Morphological changes of cortical pyramidal neurons in hepatic encephalopathy

Abstract

Background: Hepatic encephalopathy (HE) is a reversible neuropsychiatric syndrome associated with acute and chronic liver diseases. It includes a number of neuropsychiatric disturbances including impaired motor activity and coordination, intellectual and cognitive function.

Results: In the present study, we used a chronic rat HE model by ligation of the bile duct (BDL) for 4 weeks. These rats showed increased plasma ammonia level, bile duct hyperplasia and impaired spatial learning memory and motor coordination when tested with Rota-rod and Morris water maze tests, respectively. By immunohistochemistry, the cerebral cortex showed swelling of astrocytes and microglia activation. To gain a better understanding of the effect of HE on the brain, the dendritic arbors of layer V cortical pyramidal neurons and hippocampal CA1 pyramidal neurons were revealed by an intracellular dye injection combined with a 3-dimensional reconstruction. Although the dendritic arbors remained unaltered, the dendritic spine density on these neurons was significantly reduced. It was suggested that the reduction of dendritic spines may be the underlying cause for increased motor evoked potential threshold and prolonged central motor conduction time in clinical finding in cirrhosis.

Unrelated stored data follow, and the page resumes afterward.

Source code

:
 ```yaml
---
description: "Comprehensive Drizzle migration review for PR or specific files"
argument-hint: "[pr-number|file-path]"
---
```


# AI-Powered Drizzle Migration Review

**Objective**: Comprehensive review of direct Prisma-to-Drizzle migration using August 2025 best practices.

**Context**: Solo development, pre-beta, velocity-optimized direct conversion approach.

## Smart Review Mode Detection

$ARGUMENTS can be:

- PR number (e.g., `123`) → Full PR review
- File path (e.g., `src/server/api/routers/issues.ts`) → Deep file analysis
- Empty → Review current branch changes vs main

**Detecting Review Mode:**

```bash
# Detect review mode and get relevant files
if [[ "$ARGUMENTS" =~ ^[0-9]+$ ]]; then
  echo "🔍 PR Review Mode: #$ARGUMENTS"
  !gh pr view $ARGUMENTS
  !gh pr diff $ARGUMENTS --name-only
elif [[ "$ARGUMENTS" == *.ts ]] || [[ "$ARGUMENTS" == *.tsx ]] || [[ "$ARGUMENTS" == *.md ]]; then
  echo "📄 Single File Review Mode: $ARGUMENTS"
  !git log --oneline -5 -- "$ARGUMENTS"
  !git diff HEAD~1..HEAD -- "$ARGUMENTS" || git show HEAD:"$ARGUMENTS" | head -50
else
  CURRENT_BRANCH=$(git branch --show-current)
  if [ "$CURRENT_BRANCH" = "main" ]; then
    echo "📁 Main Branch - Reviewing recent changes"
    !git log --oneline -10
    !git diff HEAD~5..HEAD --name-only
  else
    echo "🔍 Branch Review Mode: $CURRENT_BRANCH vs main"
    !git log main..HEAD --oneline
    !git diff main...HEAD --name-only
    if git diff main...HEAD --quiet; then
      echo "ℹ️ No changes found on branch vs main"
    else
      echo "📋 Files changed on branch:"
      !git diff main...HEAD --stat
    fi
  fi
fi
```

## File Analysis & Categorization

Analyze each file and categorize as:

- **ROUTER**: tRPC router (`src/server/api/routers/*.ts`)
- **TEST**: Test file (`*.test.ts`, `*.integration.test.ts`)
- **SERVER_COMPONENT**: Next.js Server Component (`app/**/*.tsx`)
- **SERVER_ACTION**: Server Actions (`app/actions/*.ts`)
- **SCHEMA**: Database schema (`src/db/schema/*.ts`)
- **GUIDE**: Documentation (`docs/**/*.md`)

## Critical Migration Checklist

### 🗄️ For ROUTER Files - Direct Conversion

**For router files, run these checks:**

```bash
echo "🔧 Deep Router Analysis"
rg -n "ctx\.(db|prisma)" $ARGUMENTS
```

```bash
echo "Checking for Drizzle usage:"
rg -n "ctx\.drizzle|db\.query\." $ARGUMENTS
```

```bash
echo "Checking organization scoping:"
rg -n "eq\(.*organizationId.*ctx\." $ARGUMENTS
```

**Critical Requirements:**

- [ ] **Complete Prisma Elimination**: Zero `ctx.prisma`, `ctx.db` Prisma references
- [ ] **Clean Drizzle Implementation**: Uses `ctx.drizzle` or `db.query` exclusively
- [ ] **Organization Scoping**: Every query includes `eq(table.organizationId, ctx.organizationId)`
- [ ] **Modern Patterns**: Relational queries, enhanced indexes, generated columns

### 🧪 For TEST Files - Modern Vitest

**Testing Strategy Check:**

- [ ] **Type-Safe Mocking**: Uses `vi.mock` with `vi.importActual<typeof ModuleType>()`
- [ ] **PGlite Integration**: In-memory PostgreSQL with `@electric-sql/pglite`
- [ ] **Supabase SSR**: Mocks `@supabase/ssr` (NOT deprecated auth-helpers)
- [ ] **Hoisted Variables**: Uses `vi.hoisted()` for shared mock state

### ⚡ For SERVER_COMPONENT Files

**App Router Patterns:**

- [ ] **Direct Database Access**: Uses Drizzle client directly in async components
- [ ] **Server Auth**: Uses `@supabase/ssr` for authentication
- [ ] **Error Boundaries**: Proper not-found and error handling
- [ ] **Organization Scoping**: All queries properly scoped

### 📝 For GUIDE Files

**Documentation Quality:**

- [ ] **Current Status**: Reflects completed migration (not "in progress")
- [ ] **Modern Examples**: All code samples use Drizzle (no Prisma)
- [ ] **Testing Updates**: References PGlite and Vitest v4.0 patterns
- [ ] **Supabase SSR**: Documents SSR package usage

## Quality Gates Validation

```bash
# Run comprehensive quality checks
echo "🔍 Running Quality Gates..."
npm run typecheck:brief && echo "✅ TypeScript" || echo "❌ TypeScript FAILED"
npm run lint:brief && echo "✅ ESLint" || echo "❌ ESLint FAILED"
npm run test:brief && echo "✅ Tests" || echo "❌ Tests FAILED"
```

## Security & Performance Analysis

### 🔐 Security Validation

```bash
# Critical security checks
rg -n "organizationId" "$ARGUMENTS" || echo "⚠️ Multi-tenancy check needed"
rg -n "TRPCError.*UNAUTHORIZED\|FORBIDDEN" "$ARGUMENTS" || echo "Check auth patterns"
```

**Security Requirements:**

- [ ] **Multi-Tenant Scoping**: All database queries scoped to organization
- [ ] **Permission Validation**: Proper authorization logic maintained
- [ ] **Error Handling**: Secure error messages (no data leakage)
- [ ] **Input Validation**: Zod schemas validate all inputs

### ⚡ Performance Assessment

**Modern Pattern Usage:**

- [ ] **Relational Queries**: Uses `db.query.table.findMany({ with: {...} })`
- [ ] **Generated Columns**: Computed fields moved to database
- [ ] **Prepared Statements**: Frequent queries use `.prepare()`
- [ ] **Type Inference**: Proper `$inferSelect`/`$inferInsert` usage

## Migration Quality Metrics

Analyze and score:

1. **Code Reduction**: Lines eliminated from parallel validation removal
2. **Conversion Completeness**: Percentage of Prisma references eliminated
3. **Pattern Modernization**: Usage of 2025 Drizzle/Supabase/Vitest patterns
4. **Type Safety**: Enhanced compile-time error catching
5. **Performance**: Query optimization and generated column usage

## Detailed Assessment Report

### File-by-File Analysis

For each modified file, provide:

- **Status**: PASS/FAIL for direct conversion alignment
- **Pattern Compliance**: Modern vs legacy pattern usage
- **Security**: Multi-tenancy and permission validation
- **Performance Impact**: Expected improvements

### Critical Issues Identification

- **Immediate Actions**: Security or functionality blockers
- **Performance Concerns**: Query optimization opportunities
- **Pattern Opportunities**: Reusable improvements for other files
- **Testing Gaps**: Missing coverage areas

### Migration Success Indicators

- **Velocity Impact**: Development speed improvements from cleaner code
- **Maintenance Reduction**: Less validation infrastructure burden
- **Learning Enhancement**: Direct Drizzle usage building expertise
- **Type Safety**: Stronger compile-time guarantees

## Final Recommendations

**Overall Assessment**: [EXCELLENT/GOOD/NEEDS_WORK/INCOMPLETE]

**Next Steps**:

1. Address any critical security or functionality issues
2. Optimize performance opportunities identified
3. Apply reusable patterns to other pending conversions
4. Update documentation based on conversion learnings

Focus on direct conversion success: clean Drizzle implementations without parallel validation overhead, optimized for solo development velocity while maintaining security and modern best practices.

Conclusions: We found that HE perturbs CNS functions by altering the dendritic morphology of cortical and hippocampal pyramidal neurons, which may be the underlying cause for the motor and intellectual impairments associated with HE patients.

Figure 1

Representative micrographs showing the liver lobules in HE rat. Bar = 100 μm in A-C.

Figure 2

Biochemical values in HE rats. The AST (A), ALT (B) and ammonia levels of serum (C) and cerebral cortex (D) or HE rats were measured. *, p < 0.05 between the experimental rats and sham control.

Figure 3

Behavioral performances in HE rats. The Rotarod (A) and Morris water maze (B, C and D) tests were analyzed in BDL and BDLHD rats. These data was normalized to those obtained before HE induction. *, p < 0.05 between the marked and control rat; #, p < 0.05 between the marked and BDL rats.

Figure 4

Representative micrographs showing astrocytes and microglia in HE rats. The left column was GFAP-immunoreactive astrocytes (A-C) and right column was Iba1-immunoreactive microglia (D-F) in sham control (A and D), BDL (B and E) and BDLHD (C and F). At a high magnification, thickened processes (*) and bouton-like terminals (arrow) were easily identified in BDL and BDLHD rats. The polyclonal Iba1 antibodies labeled both inactive microglia (insert of D) and activated microglia (inserts of E and F). Bar = 300 μm in A-C, 20 μm for inserts.

Figure 5

The cytoarchitecture of sensorimotor cortex in HE rats. The soma size of astrocytes and layer III / V pyramidal neurons (A and B) and density of nNOS+ neurons (C) and microglia (D) were measured in sensorimotor cortex. *, p < 0.05 between the mark and control rats.

Figure 6

Representative 3-dimensionally reconstructed pyramidal neurons. The layer V (A – C) pyramidal neurons of the primary sensorimotor cortex and hippocampal CA1 (D – F) pyramidal neurons were reconstructed with Neurolucida®. The apical dendritic trunk was in red while the filled blue circle represents cell body. Branches of each basal dendritic trunk were displayed with the same color. Roman numerals and horizontal bars on the left of each drawing mark the cortical layers. Bar = 200 μm in A-C and 100 μm in D-F.

Figure 7

The dendritic arbor of pyramidal neurons was analyzed in HE rats. The dendritic arbors of layer V (A and B) pyramidal neurons of the primary sensorimotor cortex and hippocampal CA1 (C and D) pyramidal neurons were analyzed.

Figure 8

The spine loss of pyramidal neurons in HE rats. The spine density on layer V (A) pyramidal neurons of the primary sensorimotor cortex and hippocampal CA1 (B) pyramidal neurons was analyzed. Representative micrographs of basal segment and distal apical segment of dendrite were illustrated in A and B. Spine density was measured and analyzed in C and D. *, p < 0.05 between the mark and control rats. Bar = 10 μm for all photograph.